La devoción a Jesús Misericordioso debe traducirse en actos
concretos de misericordia para con nuestros prójimos; de lo contrario, se
convierte en un mero pietismo, vacío de todo significado. Esto es así, porque
la fe debe traducirse en obras, tal como lo enseña Nuestro Señor en el
Evangelio: “Lo que habéis hecho a uno de estos pequeños, a Mí me lo habéis
hecho” (Mt 25, 40). Esto significa
que todo lo que hacemos a nuestro prójimo, en el bien o en el mal, se lo
hacemos a Jesús, que misteriosamente inhabita en él, y es la razón por la cual,
si somos misericordiosos para con nuestros prójimos, recibiremos misericordia
de parte suya: “Bienaventurados los misericordiosos, pues ellos recibirán misericordia”

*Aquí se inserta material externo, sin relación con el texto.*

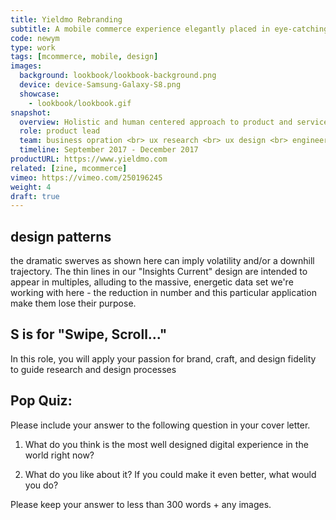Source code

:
 ```yaml
---
title: Yieldmo Rebranding
subtitle: A mobile commerce experience elegantly placed in eye-catching, interactive brand context that helps product showcase and drives user engagement. 
code: newym
type: work
tags: [mcommerce, mobile, design]
images:
  background: lookbook/lookbook-background.png
  device: device-Samsung-Galaxy-S8.png
  showcase: 
    - lookbook/lookbook.gif
snapshot:
  overview: Holistic and human centered approach to product and service design, from research and insight generation to concept to deliverable.
  role: product lead
  team: business opration <br> ux research <br> ux design <br> engineering <br> a/b testing <br> data insights
  timeline: September 2017 - December 2017
productURL: https://www.yieldmo.com
related: [zine, mcommerce]
vimeo: https://vimeo.com/250196245
weight: 4
draft: true
---
```



## design patterns

the dramatic swerves as shown here can imply volatility and/or a downhill trajectory. The thin lines in our "Insights Current" design are intended to appear in multiples, alluding to the massive, energetic data set we're working with here - the reduction in number and this particular application make them lose their purpose.

## S is for "Swipe, Scroll..."

In this role, you will apply your passion for brand, craft, and design fidelity to guide research and design processes

## Pop Quiz:

Please include your answer to the following question in your cover letter.

1. What do you think is the most well designed digital experience in the world right now?

2. What do you like about it? If you could make it even better, what would you do?

Please keep your answer to less than 300 words + any images.
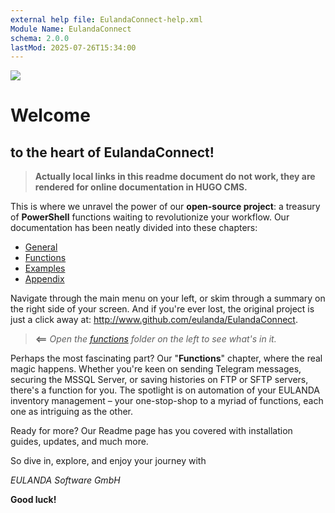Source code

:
 ```yaml
---
external help file: EulandaConnect-help.xml
Module Name: EulandaConnect
schema: 2.0.0
lastMod: 2025-07-26T15:34:00
---
```


![](/home.png)

# Welcome 

## to the heart of **EulandaConnect**! 

> **Actually local links in this readme document do not work, they are rendered for online documentation in HUGO CMS.**

This is where we unravel the power of our **open-source project**: a treasury of **PowerShell** functions waiting to revolutionize your workflow. Our documentation has been neatly divided into these chapters:

- [General](/docs/general)
- [Functions](/docs/functions)
- [Examples](/docs/examples)
- [Appendix](/docs/appendix)

Navigate through the main menu on your left, or skim through a summary on the right side of your screen. And if you're ever lost, the original project is just a click away at: http://www.github.com/eulanda/EulandaConnect.

> **<==** *Open the [functions](/docs/functions) folder on the left to see what's in it.*

Perhaps the most fascinating part? Our "**Functions**" chapter, where the real magic happens. Whether you're keen on sending Telegram messages, securing the MSSQL Server, or saving histories on FTP or SFTP servers, there's a function for you. The spotlight is on automation of your EULANDA inventory management – your one-stop-shop to a myriad of functions, each one as intriguing as the other.

Ready for more? Our Readme page has you covered with installation guides, updates, and much more.

So dive in, explore, and enjoy your journey with 

*EULANDA Software GmbH*

**Good luck!**

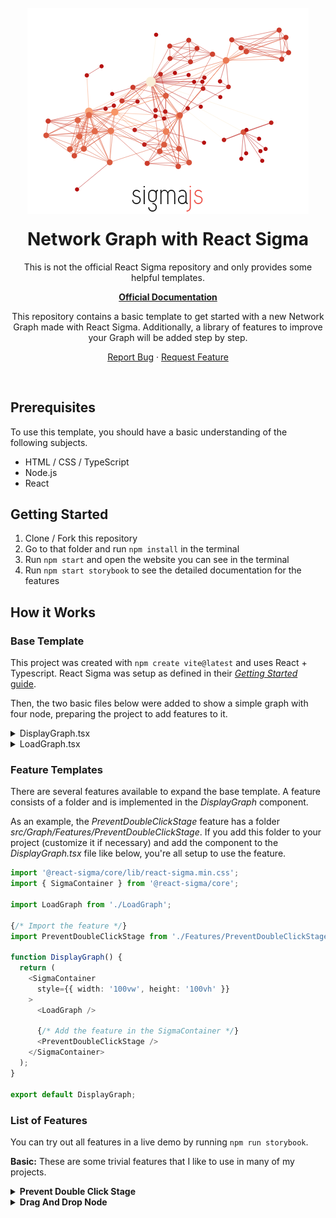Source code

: <!-- PROJECT LOGO -->
<br />
<div align="center">
  <a href="https://github.com/othneildrew/Best-README-Template">
    <img src="./docs/banner.png" alt="Logo">
  </a>

  <h1 align="center" style="margin-top: 20px;">Network Graph with React Sigma</h1>

  <div>This is not the official React Sigma repository and only provides some helpful templates.</div>

  <a href="https://sim51.github.io/react-sigma/"><strong>Official Documentation</strong></a>

  <p align="center">
    This repository contains a basic template to get started with a new Network Graph made with React Sigma. Additionally, a library of features to improve your Graph will be added step by step.
    <br />     
  </p>

  <a href="https://github.com/Svenstar74/react-sigma-template/issues">Report Bug</a>
  ·
  <a href="https://github.com/Svenstar74/react-sigma-template/issues">Request Feature</a>

</div>

<br />

<!-- Prerequisites -->
## Prerequisites
To use this template, you should have a basic understanding of the following subjects.
<ul>
   <li>HTML / CSS / TypeScript</li>
   <li>Node.js</li>
   <li>React</li>
</ul>

<!-- Get Started -->
## Getting Started
1. Clone / Fork this repository
2. Go to that folder and run `npm install` in the terminal
3. Run `npm start` and open the website you can see in the terminal
4. Run `npm start storybook` to see the detailed documentation for the features

<!-- How it Works -->
## How it Works
### Base Template
This project was created with `npm create vite@latest` and uses React + Typescript. React Sigma was setup as defined in their [*Getting Started* guide](https://sim51.github.io/react-sigma/docs/start-installation).

Then, the two basic files below were added to show a simple graph with four node, preparing the project to add features to it.
<details>
   <summary>DisplayGraph.tsx</summary>

```TypeScript
import '@react-sigma/core/lib/react-sigma.min.css';
import { SigmaContainer } from '@react-sigma/core';

import LoadGraph from './LoadGraph';

function DisplayGraph() {
  return (
    <SigmaContainer
      style={{ width: '100vw', height: '100vh' }}
    >
      <LoadGraph />
    </SigmaContainer>
  );
}

export default DisplayGraph;

```
   
</details>

<details>
   <summary>LoadGraph.tsx</summary>

```TypeScript
import { useEffect } from "react";
import { useLoadGraph } from "@react-sigma/core";
import Graph from "graphology";

function LoadGraph() {
  const loadGraph = useLoadGraph();

  useEffect(() => {
    const graph = new Graph();
    graph.addNode("first", { x: 0, y: 1, size: 10, label: "first node", color: "#555" });
    graph.addNode("second", { x: 1, y: 1, size: 10, label: "second node", color: "#555" });
    graph.addNode("third", { x: 1, y: 0, size: 10, label: "third node", color: "#555" });
    graph.addNode("fourth", { x: 0, y: 0, size: 10, label: "fourth node", color: "#555" });

    loadGraph(graph);
  }, [loadGraph]);

  return null;
};

export default LoadGraph;

```
   
</details>

### Feature Templates

There are several features available to expand the base template. A feature consists of a folder and is implemented in the *DisplayGraph* component.

As an example, the *PreventDoubleClickStage* feature has a folder *src/Graph/Features/PreventDoubleClickStage*. If you add this folder to your project (customize it if necessary) and add the component to the *DisplayGraph.tsx* file like below, you're all setup to use the feature.
```TypeScript
import '@react-sigma/core/lib/react-sigma.min.css';
import { SigmaContainer } from '@react-sigma/core';

import LoadGraph from './LoadGraph';

{/* Import the feature */}
import PreventDoubleClickStage from './Features/PreventDoubleClickStage/GraphEvents';

function DisplayGraph() {
  return (
    <SigmaContainer
      style={{ width: '100vw', height: '100vh' }}
    >
      <LoadGraph />

      {/* Add the feature in the SigmaContainer */}
      <PreventDoubleClickStage />
    </SigmaContainer>
  );
}

export default DisplayGraph;

```

### List of Features
You can try out all features in a live demo by running `npm run storybook`.

**Basic:** These are some trivial features that I like to use in many of my projects.

<details>
  <summary><b>Prevent Double Click Stage</b></summary>

  **Description:** The Sigma Graph typically zooms in when you double-click on the stage by default. However, this feature helps prevent that behavior, which can sometimes be bothersome.
</details>

<details>
  <summary><b>Drag And Drop Node</b></summary>

  **Description:** While a static graph may serve your needs on occasion, there are times when you'll want the flexibility to reposition nodes. With this feature, you can easily drag and drop nodes as needed.
</details>

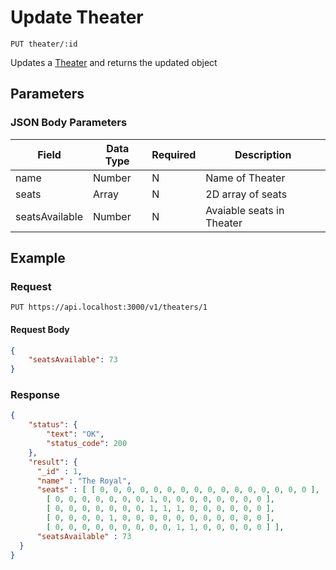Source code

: # Update Theater

    PUT theater/:id
    
Updates a [Theater](/API%20Documentation/Theater/README.md) and returns the updated object

## Parameters
### JSON Body Parameters
Field | Data Type | Required | Description
--- | --- | --- | ---
name | Number | N | Name of Theater
seats | Array | N | 2D array of seats
seatsAvailable | Number | N | Avaiable seats in Theater

## Example
### Request

    PUT https://api.localhost:3000/v1/theaters/1

#### Request Body 
```json
{
    "seatsAvailable": 73
}
```

### Response
``` json
{
    "status": {
        "text": "OK",
        "status_code": 200
    },
    "result": {
      "_id" : 1,
      "name" : "The Royal",
      "seats" : [ [ 0, 0, 0, 0, 0, 0, 0, 0, 0, 0, 0, 0, 0, 0, 0, 0 ],
        [ 0, 0, 0, 0, 0, 0, 0, 1, 0, 0, 0, 0, 0, 0, 0, 0 ],
        [ 0, 0, 0, 0, 0, 0, 0, 1, 1, 1, 0, 0, 0, 0, 0, 0 ],
        [ 0, 0, 0, 0, 1, 0, 0, 0, 0, 0, 0, 0, 0, 0, 0, 0 ],
        [ 0, 0, 0, 0, 0, 0, 0, 0, 0, 1, 1, 0, 0, 0, 0, 0 ] ],
      "seatsAvailable" : 73
  }
}
```


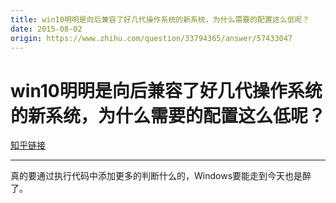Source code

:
 ```yaml
---
title: win10明明是向后兼容了好几代操作系统的新系统，为什么需要的配置这么低呢？
date: 2015-08-02
origin: https://www.zhihu.com/question/33794365/answer/57433047
---
```

# win10明明是向后兼容了好几代操作系统的新系统，为什么需要的配置这么低呢？

[知乎链接](https://www.zhihu.com/question/33794365/answer/57433047)

---------

<span class="RichText ztext CopyrightRichText-richText" itemprop="text">真的要通过执行代码中添加更多的判断什么的，Windows要能走到今天也是醉了。</span>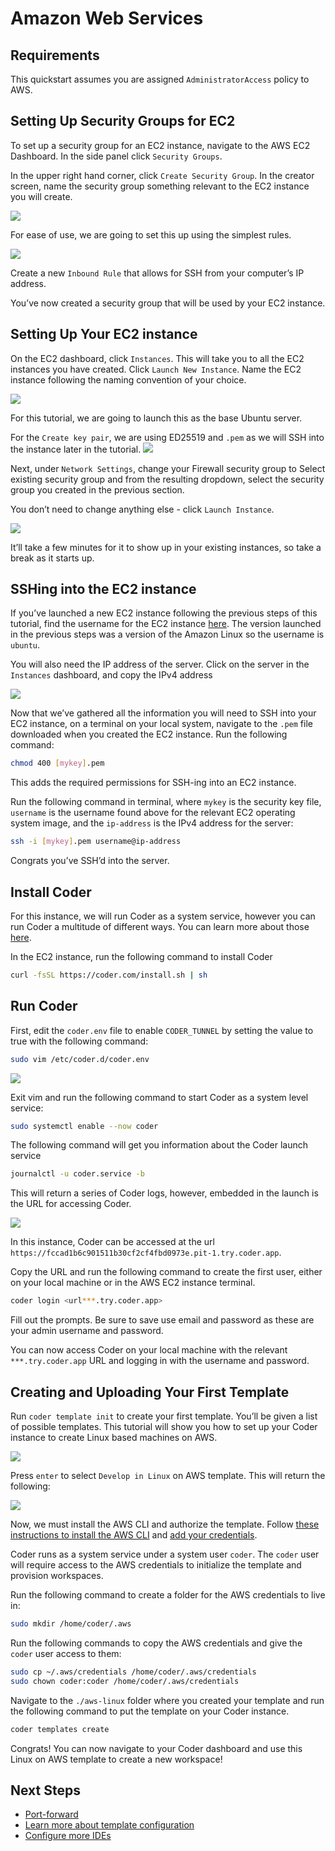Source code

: # Amazon Web Services

## Requirements 

This quickstart assumes you are assigned  `AdministratorAccess` policy to AWS. 

## Setting Up Security Groups for EC2

To set up a security group for an EC2 instance, navigate to the AWS EC2 Dashboard. In the side panel click `Security Groups`.

In the upper right hand corner, click `Create Security Group`. In the creator screen, name the security group something relevant to the EC2 instance you will create.

<img src="../images/quickstart/aws/aws1.png">

For ease of use, we are going to set this up using the simplest rules.

<img src="../images/quickstart/aws/aws2.png">

Create a new `Inbound Rule` that allows for SSH from your computer’s IP address.

You’ve now created a security group that will be used by your EC2 instance.

## Setting Up Your EC2 instance

On the EC2 dashboard, click `Instances`. This will take you to all the EC2 instances you have created. Click `Launch New Instance`. Name the EC2 instance following the naming convention of your choice.

<img src="../images/quickstart/aws/aws3.png">

For this tutorial, we are going to launch this as the base Ubuntu server. 

For the `Create key pair`, we are using ED25519 and `.pem` as we will SSH into the instance later in the tutorial.
<img src="../images/quickstart/aws/aws4.png">

Next, under `Network Settings`, change your Firewall security group to Select existing security group and from the resulting dropdown, select the security group you created in the previous section.

You don’t need to change anything else - click `Launch Instance`.

<img src="../images/quickstart/aws/aws5.png">

It’ll take a few minutes for it to show up in your existing instances, so take a break as it starts up.

## SSHing into the EC2 instance

If you’ve launched a new EC2 instance following the previous steps of this tutorial, find the username for the EC2 instance [here](https://docs.aws.amazon.com/AWSEC2/latest/UserGuide/connection-prereqs.html). The version launched in the previous steps was a version of the Amazon Linux so the username is `ubuntu`.

You will also need the IP address of the server. Click on the server in the `Instances` dashboard, and copy the IPv4 address

<img src="../images/quickstart/aws/aws6.png">

Now that we’ve gathered all the information you will need to SSH into your EC2 instance, on a terminal on your local system, navigate to the `.pem` file downloaded when you created the EC2 instance. Run the following command:

```sh
chmod 400 [mykey].pem
```

This adds the required permissions for SSH-ing into an EC2 instance.

Run the following command in terminal, where `mykey` is the security key file, `username` is the username found above for the relevant EC2 operating system image, and the `ip-address` is the IPv4 address for the server: 

```sh
ssh -i [mykey].pem username@ip-address
```

Congrats you’ve SSH’d into the server.

## Install Coder

For this instance, we will run Coder as a system service, however you can run Coder a multitude of different ways. You can learn more about those [here](https://coder.com/docs/coder-oss/latest/install).

In the EC2 instance, run the following command to install Coder

```sh
curl -fsSL https://coder.com/install.sh | sh
```

## Run Coder

First, edit the `coder.env` file to enable `CODER_TUNNEL` by setting the value to true with the following command:

```sh
sudo vim /etc/coder.d/coder.env
```
<img src="../images/quickstart/aws/aws7.png">

Exit vim and run the following command to start Coder as a system level service:

```sh
sudo systemctl enable --now coder
```

The following command will get you information about the Coder launch service

```sh
journalctl -u coder.service -b
```

This will return a series of Coder logs, however, embedded in the launch is the URL for accessing Coder.

<img src="../images/quickstart/aws/aws8.png">

In this instance, Coder can be accessed at the url `https://fccad1b6c901511b30cf2cf4fbd0973e.pit-1.try.coder.app`.

Copy the URL and run the following command to create the first user, either on your local machine or in the AWS EC2 instance terminal. 

```sh
coder login <url***.try.coder.app>
```

Fill out the prompts. Be sure to save use email and password as these are your admin username and password.

You can now access Coder on your local machine with the relevant  `***.try.coder.app` URL and logging in with the username and password.

## Creating and Uploading Your First Template

Run `coder template init` to create your first template. You’ll be given a list of possible templates. This tutorial will show you how to set up your Coder instance to create Linux based machines on AWS. 

<img src="../images/quickstart/aws/aws9.png">

Press `enter` to select `Develop in Linux` on AWS template. This will return the following: 

<img src="../images/quickstart/aws/aws10.png">

Now, we must install the AWS CLI and authorize the template. Follow [these instructions to install the AWS CLI](https://docs.aws.amazon.com/cli/latest/userguide/getting-started-install.html) and [add your credentials](https://docs.aws.amazon.com/cli/latest/userguide/cli-configure-quickstart.html).

Coder runs as a system service under a system user `coder`. The `coder` user will require access to the AWS credentials to initialize the template and provision workspaces.

Run the following command to create a folder for the AWS credentials to live in:

```sh
sudo mkdir /home/coder/.aws
```

Run the following commands to copy the AWS credentials and give the `coder` user access to them:

```sh
sudo cp ~/.aws/credentials /home/coder/.aws/credentials 
sudo chown coder:coder /home/coder/.aws/credentials
```

Navigate to the `./aws-linux` folder where you created your template and run the following command to put the template on your Coder instance. 

```sh
coder templates create
```

Congrats! You can now navigate to your Coder dashboard and use this Linux on AWS template to create a new workspace!

## Next Steps

- [Port-forward](../networking/port-forwarding.md.md)
- [Learn more about template configuration](../templates.md)
- [Configure more IDEs](../ides/web-ides.md)
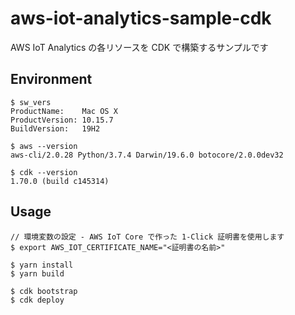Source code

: # aws-iot-analytics-sample-cdk

AWS IoT Analytics の各リソースを CDK で構築するサンプルです

## Environment

```
$ sw_vers
ProductName:	Mac OS X
ProductVersion:	10.15.7
BuildVersion:	19H2

$ aws --version
aws-cli/2.0.28 Python/3.7.4 Darwin/19.6.0 botocore/2.0.0dev32

$ cdk --version
1.70.0 (build c145314)
```

## Usage

```
// 環境変数の設定 - AWS IoT Core で作った 1-Click 証明書を使用します
$ export AWS_IOT_CERTIFICATE_NAME="<証明書の名前>"

$ yarn install
$ yarn build

$ cdk bootstrap
$ cdk deploy
```
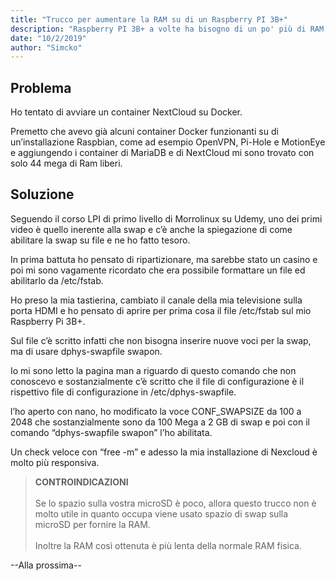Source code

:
 ```yaml
---
title: "Trucco per aumentare la RAM su di un Raspberry PI 3B+"
description: "Raspberry PI 3B+ a volte ha bisogno di un po' più di RAM, con questo post voglio mostrarvi come fare."
date: "10/2/2019"
author: "Simcko"
---
```


## Problema

Ho tentato di avviare un container NextCloud su Docker.

Premetto che avevo già alcuni container Docker funzionanti su di un’installazione Raspbian, come ad esempio OpenVPN, Pi-Hole e MotionEye e aggiungendo i container di MariaDB e di NextCloud mi sono trovato con solo 44 mega di Ram liberi.

## Soluzione

Seguendo il corso LPI di primo livello di Morrolinux su Udemy, uno dei primi video è quello inerente alla swap e c’è anche la spiegazione di come abilitare la swap su file e ne ho fatto tesoro.

In prima battuta ho pensato di ripartizionare, ma sarebbe stato un casino e poi mi sono vagamente ricordato che era possibile formattare un file ed abilitarlo da /etc/fstab.

Ho preso la mia tastierina, cambiato il canale della mia televisione sulla porta HDMI e ho pensato di aprire per prima cosa il file /etc/fstab sul mio Raspberry Pi 3B+.

Sul file c’è scritto infatti che non bisogna inserire nuove voci per la swap, ma di usare dphys-swapfile swapon.

Io mi sono letto la pagina man a riguardo di questo comando che non conoscevo e sostanzialmente c’è scritto che il file di configurazione è il rispettivo file di configurazione in /etc/dphys-swapfile.

l’ho aperto con nano, ho modificato la voce CONF_SWAPSIZE da 100 a 2048 che sostanzialmente sono da 100 Mega a 2 GB di swap e poi con il comando “dphys-swapfile swapon” l’ho abilitata.

Un check veloce con “free -m” e adesso la mia installazione di Nexcloud è molto più responsiva.

>**CONTROINDICAZIONI**<br><br>
> Se lo spazio sulla vostra microSD è poco, allora questo trucco non è molto utile in quanto occupa viene usato spazio di swap sulla microSD per fornire la RAM.<br><br>
> Inoltre la RAM così ottenuta è più lenta della normale RAM fisica.


--Alla prossima--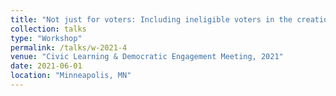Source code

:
 ```yaml
---
title: "Not just for voters: Including ineligible voters in the creation of a civically engaged campus climate"
collection: talks
type: "Workshop"
permalink: /talks/w-2021-4
venue: "Civic Learning & Democratic Engagement Meeting, 2021"
date: 2021-06-01
location: "Minneapolis, MN"
---
```

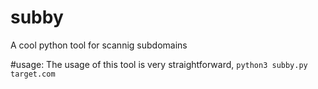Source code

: # subby
A cool python tool for scannig subdomains

#usage:
The usage of this tool is very straightforward, ```python3 subby.py target.com```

(Mt 5, 7). Y el Apóstol Santiago
dice: “El juicio será sin
misericordia para el que no ha mostrado misericordia” (Sant 2, 13). El mismo Apóstol nos advierte que “la fe, sin obras,
es una fe muerta” (Sant 2, 17). La misericordia
demostrada para con nuestro prójimo será, por lo tanto, nuestro “pasaporte”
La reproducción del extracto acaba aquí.